They do not care about you. They only give lip service to caring when it serves their election goals. They will not save you. They do not hate you. Worse. They are indifferent to you. To all of us.
It seems super fucking fatalistic and depressing, I know.
They have the power. They are the ones running our government right now and are in the process of firing everyone in their way of total control. I’ve been stewing about how to be helpful, effective in resistance. It’s hard to see how anything we, as individual people with no direct government influence, do is anything but the spinning of wheels, cocked up way off the ground, while the cart is moving in the other direction. But that’s why I’m writing this.
I was inspired by a few stories I read recently, of federal employees pushing back in any way available to them — through mass emails of THIS IS NOT NORMAL. Through protest, through relentless re-hanging of “No place for hate,” signs. Some of these efforts have been derided by the Trump administration — scoffed at as ineffectual whining. When did protests ever change anything? Here are some quite famous instances that protests had a profound effect on history.
For now at least, we still have our voice. We can still loudly dissent. As those small acts above inspired me, our acts — writing and sharing, posting signs, talking to our neighbors about it — can inspire others. They can ripple outward, they can give psychic strength to those few in government who are trying to protect our rights and agency right now.
If this gives you an urgency toward making yourself heard, hell even if it just makes you want to put a bumper sticker on your car, know that that piece of resistance is important. Think about how you feel when you see a sign that supports your values on someone else’s lawn — good, right? Like you have solidarity, like you could create effective action. These feelings lead to actions. In yourself and others you influence.
But I ask you, I plead with you, just for now, set aside your feelings about vouchers/immigration/gender, etc, etc, etc. Take that urgency and pour it into supporting what affects 99 percent of us.
Let’s join together, as the working class…
… as people who have to work to live and are affected by economic volatility and can’t use their wealth to direct public policy to our liking — to protect our country’s democracy. To protect the separation of powers, to protect our right to argue and vote on all that other stuff we disagree on. Pay attention, not to the minutia, but to the patterns of what is going on, where it is leading.

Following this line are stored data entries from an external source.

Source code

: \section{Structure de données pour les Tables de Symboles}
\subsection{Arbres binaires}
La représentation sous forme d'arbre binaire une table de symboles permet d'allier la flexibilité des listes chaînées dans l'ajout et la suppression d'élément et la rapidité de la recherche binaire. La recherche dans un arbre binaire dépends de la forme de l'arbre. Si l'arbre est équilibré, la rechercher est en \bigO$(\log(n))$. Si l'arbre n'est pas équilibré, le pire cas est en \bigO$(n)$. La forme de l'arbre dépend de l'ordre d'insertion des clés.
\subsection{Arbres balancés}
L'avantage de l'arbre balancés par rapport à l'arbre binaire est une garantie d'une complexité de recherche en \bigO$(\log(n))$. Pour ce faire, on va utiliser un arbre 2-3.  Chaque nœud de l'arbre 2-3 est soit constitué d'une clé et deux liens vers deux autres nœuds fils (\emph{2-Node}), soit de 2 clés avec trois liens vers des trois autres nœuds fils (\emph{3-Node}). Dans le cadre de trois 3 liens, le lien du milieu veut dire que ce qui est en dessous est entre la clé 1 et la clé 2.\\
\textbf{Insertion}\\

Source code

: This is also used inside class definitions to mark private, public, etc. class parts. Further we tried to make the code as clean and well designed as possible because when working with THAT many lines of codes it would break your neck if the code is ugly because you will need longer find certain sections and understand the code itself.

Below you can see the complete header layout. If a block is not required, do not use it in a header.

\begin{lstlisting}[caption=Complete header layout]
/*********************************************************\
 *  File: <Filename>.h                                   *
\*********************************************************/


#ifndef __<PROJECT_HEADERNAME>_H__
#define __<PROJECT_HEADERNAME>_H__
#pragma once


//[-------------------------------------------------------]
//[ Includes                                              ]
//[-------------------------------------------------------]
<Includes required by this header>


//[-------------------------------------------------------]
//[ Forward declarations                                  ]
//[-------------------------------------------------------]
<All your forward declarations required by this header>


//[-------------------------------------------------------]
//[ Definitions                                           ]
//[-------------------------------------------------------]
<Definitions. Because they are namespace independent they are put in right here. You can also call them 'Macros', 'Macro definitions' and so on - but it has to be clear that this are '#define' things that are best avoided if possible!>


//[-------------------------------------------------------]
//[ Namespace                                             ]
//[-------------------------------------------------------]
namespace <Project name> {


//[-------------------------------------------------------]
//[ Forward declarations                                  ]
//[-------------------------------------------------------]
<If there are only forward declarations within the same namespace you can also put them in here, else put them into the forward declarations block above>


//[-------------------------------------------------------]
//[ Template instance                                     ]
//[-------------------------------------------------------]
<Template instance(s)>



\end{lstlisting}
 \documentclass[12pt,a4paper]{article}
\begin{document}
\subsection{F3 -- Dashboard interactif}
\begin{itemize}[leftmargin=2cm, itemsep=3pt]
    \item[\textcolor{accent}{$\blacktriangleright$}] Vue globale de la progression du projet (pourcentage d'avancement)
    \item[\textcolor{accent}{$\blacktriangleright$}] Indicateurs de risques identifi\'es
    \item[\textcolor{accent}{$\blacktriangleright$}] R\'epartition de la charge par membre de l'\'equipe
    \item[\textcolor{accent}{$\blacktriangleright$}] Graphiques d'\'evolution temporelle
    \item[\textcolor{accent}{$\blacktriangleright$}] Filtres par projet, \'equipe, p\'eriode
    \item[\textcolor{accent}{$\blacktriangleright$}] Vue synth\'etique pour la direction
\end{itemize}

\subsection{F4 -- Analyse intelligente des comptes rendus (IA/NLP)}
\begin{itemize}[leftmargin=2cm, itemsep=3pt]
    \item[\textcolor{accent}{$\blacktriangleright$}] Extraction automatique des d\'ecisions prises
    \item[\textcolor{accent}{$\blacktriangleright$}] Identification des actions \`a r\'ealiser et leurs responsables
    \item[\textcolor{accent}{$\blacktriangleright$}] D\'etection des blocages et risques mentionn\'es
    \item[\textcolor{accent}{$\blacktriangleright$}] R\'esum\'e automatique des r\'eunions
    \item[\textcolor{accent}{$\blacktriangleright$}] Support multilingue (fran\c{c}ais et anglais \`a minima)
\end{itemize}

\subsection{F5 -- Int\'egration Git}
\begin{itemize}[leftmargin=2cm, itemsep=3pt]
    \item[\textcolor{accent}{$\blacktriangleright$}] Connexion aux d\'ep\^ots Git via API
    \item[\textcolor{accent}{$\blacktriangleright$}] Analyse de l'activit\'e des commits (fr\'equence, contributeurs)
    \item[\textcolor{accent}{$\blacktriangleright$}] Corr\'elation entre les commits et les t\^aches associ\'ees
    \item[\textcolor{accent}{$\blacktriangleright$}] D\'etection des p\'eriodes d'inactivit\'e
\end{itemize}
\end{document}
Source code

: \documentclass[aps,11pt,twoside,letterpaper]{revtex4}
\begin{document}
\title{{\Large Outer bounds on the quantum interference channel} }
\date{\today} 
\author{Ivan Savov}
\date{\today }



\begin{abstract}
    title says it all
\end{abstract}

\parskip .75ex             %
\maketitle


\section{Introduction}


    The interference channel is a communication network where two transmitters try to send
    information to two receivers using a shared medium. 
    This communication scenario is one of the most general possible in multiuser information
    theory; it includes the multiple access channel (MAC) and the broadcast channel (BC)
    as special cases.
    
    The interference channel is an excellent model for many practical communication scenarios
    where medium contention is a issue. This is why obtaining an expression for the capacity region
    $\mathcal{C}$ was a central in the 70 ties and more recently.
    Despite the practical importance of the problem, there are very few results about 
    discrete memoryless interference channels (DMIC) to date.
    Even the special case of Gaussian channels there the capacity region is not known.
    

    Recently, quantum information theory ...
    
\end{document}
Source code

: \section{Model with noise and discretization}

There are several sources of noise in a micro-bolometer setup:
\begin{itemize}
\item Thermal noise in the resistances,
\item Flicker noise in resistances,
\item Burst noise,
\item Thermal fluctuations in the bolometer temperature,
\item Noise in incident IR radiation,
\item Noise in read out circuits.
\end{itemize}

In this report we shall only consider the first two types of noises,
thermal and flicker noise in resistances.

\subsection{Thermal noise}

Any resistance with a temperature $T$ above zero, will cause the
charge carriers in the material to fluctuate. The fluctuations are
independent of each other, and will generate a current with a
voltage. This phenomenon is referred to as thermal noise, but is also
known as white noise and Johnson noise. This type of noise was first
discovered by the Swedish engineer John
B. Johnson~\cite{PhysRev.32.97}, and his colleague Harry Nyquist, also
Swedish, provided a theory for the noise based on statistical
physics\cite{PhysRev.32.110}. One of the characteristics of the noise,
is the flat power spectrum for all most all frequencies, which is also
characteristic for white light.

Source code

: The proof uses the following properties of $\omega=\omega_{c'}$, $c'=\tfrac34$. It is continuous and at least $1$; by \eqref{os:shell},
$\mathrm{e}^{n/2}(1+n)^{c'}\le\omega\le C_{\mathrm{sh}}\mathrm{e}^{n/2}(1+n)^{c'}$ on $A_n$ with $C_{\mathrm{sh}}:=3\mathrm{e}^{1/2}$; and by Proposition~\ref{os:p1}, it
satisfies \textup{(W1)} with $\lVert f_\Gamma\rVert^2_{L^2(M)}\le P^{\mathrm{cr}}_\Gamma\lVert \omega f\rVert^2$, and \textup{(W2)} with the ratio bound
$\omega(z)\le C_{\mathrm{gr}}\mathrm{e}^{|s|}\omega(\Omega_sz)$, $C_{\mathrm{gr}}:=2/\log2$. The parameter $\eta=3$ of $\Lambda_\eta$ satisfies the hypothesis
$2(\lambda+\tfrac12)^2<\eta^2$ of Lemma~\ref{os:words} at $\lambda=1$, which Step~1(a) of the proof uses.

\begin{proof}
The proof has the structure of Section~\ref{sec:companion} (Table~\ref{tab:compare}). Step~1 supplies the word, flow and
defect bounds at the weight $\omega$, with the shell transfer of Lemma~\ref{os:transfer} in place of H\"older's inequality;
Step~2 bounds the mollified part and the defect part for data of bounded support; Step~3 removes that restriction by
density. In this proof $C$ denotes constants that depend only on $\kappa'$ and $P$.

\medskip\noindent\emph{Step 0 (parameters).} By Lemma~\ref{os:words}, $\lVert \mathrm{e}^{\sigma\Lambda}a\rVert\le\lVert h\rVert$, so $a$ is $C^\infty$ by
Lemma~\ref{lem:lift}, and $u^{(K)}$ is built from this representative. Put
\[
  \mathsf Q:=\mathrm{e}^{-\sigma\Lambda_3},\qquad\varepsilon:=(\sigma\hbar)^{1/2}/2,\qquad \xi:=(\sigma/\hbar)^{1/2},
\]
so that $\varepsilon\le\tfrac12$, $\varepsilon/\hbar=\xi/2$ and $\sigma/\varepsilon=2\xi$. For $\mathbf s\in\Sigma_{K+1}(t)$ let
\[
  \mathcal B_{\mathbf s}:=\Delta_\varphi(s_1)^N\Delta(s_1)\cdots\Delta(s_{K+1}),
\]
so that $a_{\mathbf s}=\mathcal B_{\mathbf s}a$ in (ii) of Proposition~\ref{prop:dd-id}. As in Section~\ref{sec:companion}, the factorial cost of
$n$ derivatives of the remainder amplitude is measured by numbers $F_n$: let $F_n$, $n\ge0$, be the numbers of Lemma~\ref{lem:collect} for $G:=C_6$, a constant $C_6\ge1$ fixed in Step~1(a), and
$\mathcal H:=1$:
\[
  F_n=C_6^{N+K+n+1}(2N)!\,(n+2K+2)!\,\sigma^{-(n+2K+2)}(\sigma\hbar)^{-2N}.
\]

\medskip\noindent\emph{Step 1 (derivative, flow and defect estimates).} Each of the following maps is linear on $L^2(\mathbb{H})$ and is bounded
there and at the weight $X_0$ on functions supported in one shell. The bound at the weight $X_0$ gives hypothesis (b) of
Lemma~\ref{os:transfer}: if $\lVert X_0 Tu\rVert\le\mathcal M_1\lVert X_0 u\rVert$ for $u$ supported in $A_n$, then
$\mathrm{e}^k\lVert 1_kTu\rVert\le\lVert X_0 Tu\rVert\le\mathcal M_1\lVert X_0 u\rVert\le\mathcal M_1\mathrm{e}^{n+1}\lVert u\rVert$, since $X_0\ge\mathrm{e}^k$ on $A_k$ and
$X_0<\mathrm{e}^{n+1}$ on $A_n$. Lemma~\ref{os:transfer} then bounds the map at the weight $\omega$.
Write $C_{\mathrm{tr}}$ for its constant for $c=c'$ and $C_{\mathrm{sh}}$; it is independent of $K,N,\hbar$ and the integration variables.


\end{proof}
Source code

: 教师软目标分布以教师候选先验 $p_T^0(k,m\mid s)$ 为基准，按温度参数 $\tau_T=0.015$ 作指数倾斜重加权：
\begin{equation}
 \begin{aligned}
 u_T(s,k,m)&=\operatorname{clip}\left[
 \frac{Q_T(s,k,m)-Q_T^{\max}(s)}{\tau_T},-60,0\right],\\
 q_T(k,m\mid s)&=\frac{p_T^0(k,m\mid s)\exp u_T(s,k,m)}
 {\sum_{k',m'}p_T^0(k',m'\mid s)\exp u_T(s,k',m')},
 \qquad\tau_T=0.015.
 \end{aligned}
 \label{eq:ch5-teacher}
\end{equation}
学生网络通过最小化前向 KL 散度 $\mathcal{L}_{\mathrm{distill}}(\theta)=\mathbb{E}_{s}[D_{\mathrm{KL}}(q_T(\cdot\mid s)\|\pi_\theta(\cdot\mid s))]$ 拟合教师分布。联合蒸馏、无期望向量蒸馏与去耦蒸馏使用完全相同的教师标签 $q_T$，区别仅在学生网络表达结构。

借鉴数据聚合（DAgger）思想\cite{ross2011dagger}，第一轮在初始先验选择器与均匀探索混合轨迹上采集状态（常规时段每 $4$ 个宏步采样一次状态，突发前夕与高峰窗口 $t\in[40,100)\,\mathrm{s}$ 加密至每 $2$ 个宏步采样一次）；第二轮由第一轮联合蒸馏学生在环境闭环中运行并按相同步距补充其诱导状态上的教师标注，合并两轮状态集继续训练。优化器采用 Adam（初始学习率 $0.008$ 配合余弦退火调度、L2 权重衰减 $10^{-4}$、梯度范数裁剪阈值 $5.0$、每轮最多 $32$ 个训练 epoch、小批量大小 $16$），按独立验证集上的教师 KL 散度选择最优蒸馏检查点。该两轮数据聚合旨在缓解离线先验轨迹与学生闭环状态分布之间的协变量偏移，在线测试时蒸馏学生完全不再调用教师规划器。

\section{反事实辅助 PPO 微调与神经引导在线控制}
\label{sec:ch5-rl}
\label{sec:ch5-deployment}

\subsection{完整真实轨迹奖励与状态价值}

And whether or not I have it just right in all of this rambling analysis, I stand by my assertion: We non-one-percenters need to band together. I know that’s broad. I’m not pretending there’s no difference between white collar and blue collar working people. But for this moment, we are the same enough. Our interests align. The threat, the call, is coming from outside our 99 percent house, and we need to answer that call by putting our differences aside and standing up to it.
Now, if you want to argue that you’d LIKE to live in an oligarchy, well, that’s a whole ‘nother essay.